WORK TO BE COMPLETED
The records below are to be reproduced exactly, and no picture should appear in the copy.

*** AVAILABLE DATA ***

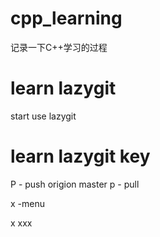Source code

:# cpp_learning
记录一下C++学习的过程
# learn lazygit
start use lazygit
# learn lazygit key
P - push origion master
p - pull

x -menu

x xxx
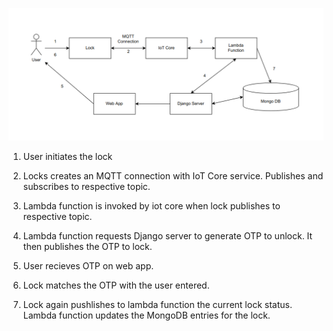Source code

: ![process.png](/process.png)


1. User initiates the lock

2. Locks creates an MQTT connection with IoT Core service. Publishes and subscribes to respective topic.

3. Lambda function is invoked by iot core when lock publishes to respective topic.

4. Lambda function requests Django server to generate OTP to unlock. It then publishes the OTP to lock.

5. User recieves OTP on web app.

6. Lock matches the OTP with the user entered.

7. Lock again pushlishes to lambda function the current lock status. Lambda function updates the MongoDB entries for the lock.

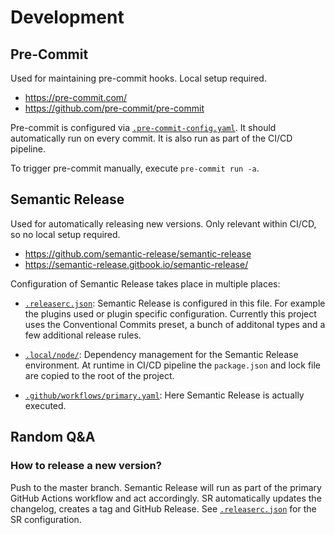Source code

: # Development

## Pre-Commit

Used for maintaining pre-commit hooks. Local setup required.

* <https://pre-commit.com/>
* <https://github.com/pre-commit/pre-commit>

Pre-commit is configured via [`.pre-commit-config.yaml`](.pre-commit-config.yaml).
It should automatically run on every commit. It is also run as part of the CI/CD
pipeline.

To trigger pre-commit manually, execute `pre-commit run -a`.

## Semantic Release

Used for automatically releasing new versions. Only relevant within CI/CD, so no
local setup required.

* <https://github.com/semantic-release/semantic-release>
* <https://semantic-release.gitbook.io/semantic-release/>

Configuration of Semantic Release takes place in multiple places:

* [`.releaserc.json`](.releaserc.json): Semantic Release is configured in this
  file. For example the plugins used or plugin specific configuration. Currently
  this project uses the Conventional Commits preset, a bunch of additonal types
  and a few additional release rules.

* [`.local/node/`](.local/ci): Dependency management for the Semantic Release
  environment. At runtime in CI/CD pipeline the `package.json` and lock file are
  copied to the root of the project.

* [`.github/workflows/primary.yaml`](.github/workflows/primary.yaml): Here Semantic
  Release is actually executed.

## Random Q&A

### How to release a new version?

Push to the master branch. Semantic Release will run as part of the primary
GitHub Actions workflow and act accordingly. SR automatically updates the changelog,
creates a tag and GitHub Release. See [`.releaserc.json`](.releaserc.json) for
the SR configuration.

***

TASK OUTPUT
Source code

:# cpp_learning
记录一下C++学习的过程
# learn lazygit
start use lazygit
# learn lazygit key
P - push origion master
p - pull

x -menu

x xxx
Source code

: ![process.png](/process.png)


1. User initiates the lock

2. Locks creates an MQTT connection with IoT Core service. Publishes and subscribes to respective topic.

3. Lambda function is invoked by iot core when lock publishes to respective topic.

4. Lambda function requests Django server to generate OTP to unlock. It then publishes the OTP to lock.

5. User recieves OTP on web app.

6. Lock matches the OTP with the user entered.

7. Lock again pushlishes to lambda function the current lock status. Lambda function updates the MongoDB entries for the lock.

Source code

: # Development

## Pre-Commit

Used for maintaining pre-commit hooks. Local setup required.

* <https://pre-commit.com/>
* <https://github.com/pre-commit/pre-commit>

Pre-commit is configured via [`.pre-commit-config.yaml`](.pre-commit-config.yaml).
It should automatically run on every commit. It is also run as part of the CI/CD
pipeline.

To trigger pre-commit manually, execute `pre-commit run -a`.

## Semantic Release

Used for automatically releasing new versions. Only relevant within CI/CD, so no
local setup required.

* <https://github.com/semantic-release/semantic-release>
* <https://semantic-release.gitbook.io/semantic-release/>

Configuration of Semantic Release takes place in multiple places:

* [`.releaserc.json`](.releaserc.json): Semantic Release is configured in this
  file. For example the plugins used or plugin specific configuration. Currently
  this project uses the Conventional Commits preset, a bunch of additonal types
  and a few additional release rules.

* [`.local/node/`](.local/ci): Dependency management for the Semantic Release
  environment. At runtime in CI/CD pipeline the `package.json` and lock file are
  copied to the root of the project.

* [`.github/workflows/primary.yaml`](.github/workflows/primary.yaml): Here Semantic
  Release is actually executed.

## Random Q&A

### How to release a new version?

Push to the master branch. Semantic Release will run as part of the primary
GitHub Actions workflow and act accordingly. SR automatically updates the changelog,
creates a tag and GitHub Release. See [`.releaserc.json`](.releaserc.json) for
the SR configuration.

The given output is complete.